GIVEN RECORDS:

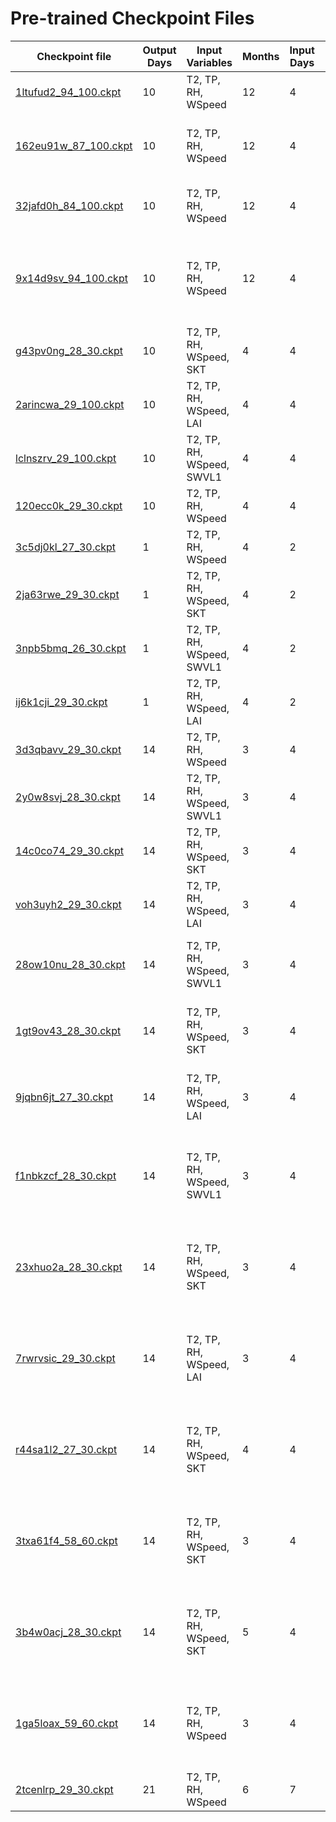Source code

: # Pre-trained Checkpoint Files

| Checkpoint file                                                                              | Output Days | Input Variables           | Months | Input Days | Output Variable | Preprocessing                                                                     | Epochs | Accuracy                                                                               |
|----------------------------------------------------------------------------------------------|-------------|---------------------------|--------|------------|-----------------|-----------------------------------------------------------------------------------|--------|----------------------------------------------------------------------------------------|
| [1ltufud2_94_100.ckpt](src/model/checkpoints/pre_trained/4_10/1ltufud2/1ltufud2_94_100.ckpt) | 10          | T2, TP, RH, WSpeed        | 12     | 4          | FWI-Reanalysis  | - Box-cox transformation                                                          | 100    |  [1ltufud2_acc.png](src/model/checkpoints/pre_trained/4_10/1ltufud2/1ltufud2_acc.png)  |
| [162eu91w_87_100.ckpt](src/model/checkpoints/pre-trained/4_10/162eu91w/162eu91w_87_100.ckpt) | 10          | T2, TP, RH, WSpeed        | 12     | 4          | FWI-Reanalysis  | - Undersampling for FWI < 10<br>- Box-cox transformation                          | 100    |  [162eu91w_acc.png](src/model/checkpoints/pre-trained/4_10/162eu91w/162eu91w_acc.png)  |
| [32jafd0h_84_100.ckpt](src/model/checkpoints/pre-trained/4_10/32jafd0h/32jafd0h_84_100.ckpt) | 10          | T2, TP, RH, WSpeed        | 12     | 4          | FWI-Reanalysis  | - Class-Balanced Loss<br>- Box-cox transformation                                 | 100    |  [32jafd0h_acc.png](src/model/checkpoints/pre-trained/4_10/32jafd0h/32jafd0h_acc.png)  |
| [9x14d9sv_94_100.ckpt](src/model/checkpoints/pre-trained/4_10/9x14d9sv/9x14d9sv_94_100.ckpt) | 10          | T2, TP, RH, WSpeed        | 12     | 4          | FWI-Reanalysis  | - Class-Balanced Loss<br>- Undersampling for FWI < 10<br>- Box-cox transformation | 100    |  [9x14d9sv_acc.png](src/model/checkpoints/pre-trained/4_10/9x14d9sv/9x14d9sv_acc.png)  |
| [g43pv0ng_28_30.ckpt](src/model/checkpoints/pre-trained/4_10/g43pv0ng/g43pv0ng_28_30.ckpt)   | 10          | T2, TP, RH, WSpeed, SKT   | 4      | 4          | FWI-Reanalysis  | - Box-cox transformation                                                          | 30     |  [g43pv0ng_acc.png](src/model/checkpoints/pre-trained/4_10/g43pv0ng/g43pv0ng_acc.png)  |
| [2arincwa_29_100.ckpt](src/model/checkpoints/pre_trained/4_10/2arincwa/2arincwa_29_100.ckpt) | 10          | T2, TP, RH, WSpeed, LAI   | 4      | 4          | FWI-Reanalysis  | - Box-cox transformation                                                          | 30     |  [2arincwa_acc.png](src/model/checkpoints/pre-trained/4_10/2arincwa/2arincwa_acc.png)  |
| [lclnszrv_29_100.ckpt](src/model/checkpoints/pre-trained/4_10/lclnszrv/lclnszrv_29_100.ckpt) | 10          | T2, TP, RH, WSpeed, SWVL1 | 4      | 4          | FWI-Reanalysis  | - Box-cox transformation                                                          | 30     |  [lclnszrv_acc.png](src/model/checkpoints/pre-trained/4_10/lclnszrv/lclnszrv_acc.png)  |
| [120ecc0k_29_30.ckpt](src/model/checkpoints/pre-trained/4_10/120ecc0k/120ecc0k_29_30.ckpt)   | 10          | T2, TP, RH, WSpeed        | 4      | 4          | FWI-Reanalysis  | - Box-cox transformation                                                          | 30     |  [120ecc0k_acc.png](src/model/checkpoints/pre-trained/4_10/120ecc0k/120ecc0k_acc.png)  |
| [3c5dj0kl_27_30.ckpt](src/model/checkpoints/pre-trained/4_10/3c5dj0kl/3c5dj0kl_27_30.ckpt)   | 1           | T2, TP, RH, WSpeed        | 4      | 2          | FWI-Reanalysis  | - Box-cox transformation                                                          | 30     |  [3c5dj0kl_acc.png](src/model/checkpoints/pre-trained/4_10/3c5dj0kl/3c5dj0kl_acc.png)  |
| [2ja63rwe_29_30.ckpt](src/model/checkpoints/pre-trained/2_1/2ja63rwe/2ja63rwe_29_30.ckpt)    | 1           | T2, TP, RH, WSpeed, SKT   | 4      | 2          | FWI-Reanalysis  | - Box-cox transformation                                                          | 30     | [2ja63rwe_acc.png](src/model/checkpoints/pre-trained/2_1/2ja63rwe/2ja63rwe_acc.png)    |
| [3npb5bmq_26_30.ckpt](src/model/checkpoints/pre-trained/2_1/3npb5bmq/3npb5bmq_26_30.ckpt)    | 1           | T2, TP, RH, WSpeed, SWVL1 | 4      | 2          | FWI-Reanalysis  | - Box-cox transformation                                                          | 30     |  [3npb5bmq_acc.png](src/model/checkpoints/pre-trained/2_1/3npb5bmq/3npb5bmq_acc.png)   |
| [ij6k1cji_29_30.ckpt](src/model/checkpoints/pre-trained/2_1/ij6k1cji/ij6k1cji_29_30.ckpt)    | 1           | T2, TP, RH, WSpeed, LAI   | 4      | 2          | FWI-Reanalysis  | - Box-cox transformation                                                          | 30     | [ij6k1cji_acc.png](src/model/checkpoints/pre-trained/2_1/ij6k1cji/ij6k1cji_acc.png)    |
| [3d3qbavv_29_30.ckpt](src/model/checkpoints/pre-trained/4_14/3d3qbavv/3d3qbavv_29_30.ckpt)   | 14          | T2, TP, RH, WSpeed        | 3      | 4          | FWI-Reanalysis  | - Box-cox transformation                                                          | 30     |  [3d3qbavv_acc.png](src/model/checkpoints/pre-trained/4_14/3d3qbavv/3d3qbavv_acc.png)  |
| [2y0w8svj_28_30.ckpt](src/model/checkpoints/pre-trained/4_14/2y0w8svj/2y0w8svj_28_30.ckpt)   | 14          | T2, TP, RH, WSpeed, SWVL1 | 3      | 4          | FWI-Reanalysis  | - Box-cox transformation                                                          | 30     |  [2y0w8svj_acc.png](src/model/checkpoints/pre-trained/4_14/2y0w8svj/2y0w8svj_acc.png)  |
| [14c0co74_29_30.ckpt](src/model/checkpoints/pre-trained/4_14//14c0co74/14c0co74_29_30.ckpt)  | 14          | T2, TP, RH, WSpeed, SKT   | 3      | 4          | FWI-Reanalysis  | - Box-cox transformation                                                          | 30     |  [14c0co74_acc.png](src/model/checkpoints/pre-trained/4_14//14c0co74/14c0co74_acc.png) |
| [voh3uyh2_29_30.ckpt](src/model/checkpoints/pre-trained/4_14/voh3uyh2/voh3uyh2_29_30.ckpt)   | 14          | T2, TP, RH, WSpeed, LAI   | 3      | 4          | FWI-Reanalysis  | - Box-cox transformation                                                          | 30     | [voh3uyh2_acc.png](src/model/checkpoints/pre-trained/4_14/voh3uyh2/voh3uyh2_acc.png)   |
| [28ow10nu_28_30.ckpt](src/model/checkpoints/pre-trained/4_14/28ow10nu/28ow10nu_28_30.ckpt)   | 14          | T2, TP, RH, WSpeed, SWVL1 | 3      | 4          | FWI-Reanalysis  | - Undersampling for FWI < 10<br>- Box-cox transformation                          | 30     | [28ow10nu_acc.png](src/model/checkpoints/pre-trained/4_14/28ow10nu/28ow10nu_acc.png)   |
| [1gt9ov43_28_30.ckpt](src/model/checkpoints/pre-trained/4_14/1gt9ov43/1gt9ov43_28_30.ckpt)   | 14          | T2, TP, RH, WSpeed, SKT   | 3      | 4          | FWI-Reanalysis  | - Undersampling for FWI < 10<br>- Box-cox transformation                          | 30     |  [1gt9ov43_acc.png](src/model/checkpoints/pre-trained/4_14/1gt9ov43/1gt9ov43_acc.png)  |
| [9jqbn6jt_27_30.ckpt](src/model/checkpoints/pre-trained/4_14/9jqbn6jt/9jqbn6jt_27_30.ckpt)   | 14          | T2, TP, RH, WSpeed, LAI   | 3      | 4          | FWI-Reanalysis  | - Undersampling for FWI < 10<br>- Box-cox transformation                          | 30     |  [9jqbn6jt_acc.png](src/model/checkpoints/pre-trained/4_14/9jqbn6jt/9jqbn6jt_acc.png)  |
| [f1nbkzcf_28_30.ckpt](src/model/checkpoints/pre-trained/4_14/f1nbkzcf/f1nbkzcf_28_30.ckpt)   | 14          | T2, TP, RH, WSpeed, SWVL1 | 3      | 4          | FWI-Reanalysis  | - Class-Balanced Loss<br>- Undersampling for FWI < 10<br>- Box-cox transformation | 30     |  [f1nbkzcf_acc.png](src/model/checkpoints/pre-trained/4_14/f1nbkzcf/f1nbkzcf_acc.png)  |
| [23xhuo2a_28_30.ckpt](src/model/checkpoints/pre-trained/4_14/23xhuo2a/23xhuo2a_28_30.ckpt)   | 14          | T2, TP, RH, WSpeed, SKT   | 3      | 4          | FWI-Reanalysis  | - Class-Balanced Loss<br>- Undersampling for FWI < 10<br>- Box-cox transformation | 30     |  [23xhuo2a_acc.png](src/model/checkpoints/pre-trained/4_14/23xhuo2a/23xhuo2a_acc.png)  |
| [7rwrvsic_29_30.ckpt](src/model/checkpoints/pre-trained/4_14/7rwrvsic/7rwrvsic_29_30.ckpt)   | 14          | T2, TP, RH, WSpeed, LAI   | 3      | 4          | FWI-Reanalysis  | - Class-Balanced Loss<br>- Undersampling for FWI < 10<br>- Box-cox transformation | 30     | [7rwrvsic_acc.png](src/model/checkpoints/pre-trained/4_14/7rwrvsic/7rwrvsic_acc.png)   |
| [r44sa1l2_27_30.ckpt](src/model/checkpoints/pre-trained/4_14/r44sa1l2/r44sa1l2_27_30.ckpt)   | 14          | T2, TP, RH, WSpeed, SKT   | 4      | 4          | FWI-Reanalysis  | - Class-Balanced Loss<br>- Undersampling for FWI < 10<br>- Box-cox transformation | 30     |  [r44sa1l2_acc.png](src/model/checkpoints/pre-trained/4_14/r44sa1l2/r44sa1l2_acc.png)  |
| [3txa61f4_58_60.ckpt](src/model/checkpoints/pre-trained/4_14/3txa61f4/3txa61f4_58_60.ckpt)   | 14          | T2, TP, RH, WSpeed, SKT   | 3      | 4          | FWI-Reanalysis  | - Class-Balanced Loss<br>- Undersampling for FWI < 10<br>- Box-cox transformation | 60     |  [3txa61f4_acc.png](src/model/checkpoints/pre-trained/4_14/3txa61f4/3txa61f4_acc.png)  |
| [3b4w0acj_28_30.ckpt](src/model/checkpoints/pre-trained/4_14/3b4w0acj/3b4w0acj_28_30.ckpt)   | 14          | T2, TP, RH, WSpeed, SKT   | 5      | 4          | FWI-Reanalysis  | - Class-Balanced Loss<br>- Undersampling for FWI < 10<br>- Box-cox transformation | 30     |  [3b4w0acj_acc.png](src/model/checkpoints/pre-trained/4_14/3b4w0acj/3b4w0acj_acc.png)  |
| [1ga5loax_59_60.ckpt](src/model/checkpoints/pre-trained/4_14/1ga5loax/1ga5loax_59_60.ckpt)   | 14          | T2, TP, RH, WSpeed        | 3      | 4          | FWI-Reanalysis  | - Class-Balanced Loss<br>- Undersampling for FWI < 10<br>- Box-cox transformation | 60     |  [1ga5loax_acc.png](src/model/checkpoints/pre-trained/4_14/1ga5loax/1ga5loax_acc.png)  |
| [2tcenlrp_29_30.ckpt](src/model/checkpoints/pre-trained/7_21/2tcenlrp/2tcenlrp_29_30.ckpt)   | 21          | T2, TP, RH, WSpeed        | 6      | 7          | FWI-Reanalysis  | - Box-cox transformation                                                          | 30     | [2tcenlrp_acc.png](src/model/checkpoints/pre-trained/7_21/2tcenlrp/2tcenlrp_acc.png)   |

WORK INSTRUCTION:
Please give back an exact copy of the entries above from their first line through the line containing "Output Days |", leaving the pictures aside.

ANSWER SECTION:
Source code

: # Pre-trained Checkpoint Files

| Checkpoint file                                                                              | Output Days | Input Variables           | Months | Input Days | Output Variable | Preprocessing                                                                     | Epochs | Accuracy                                                                               |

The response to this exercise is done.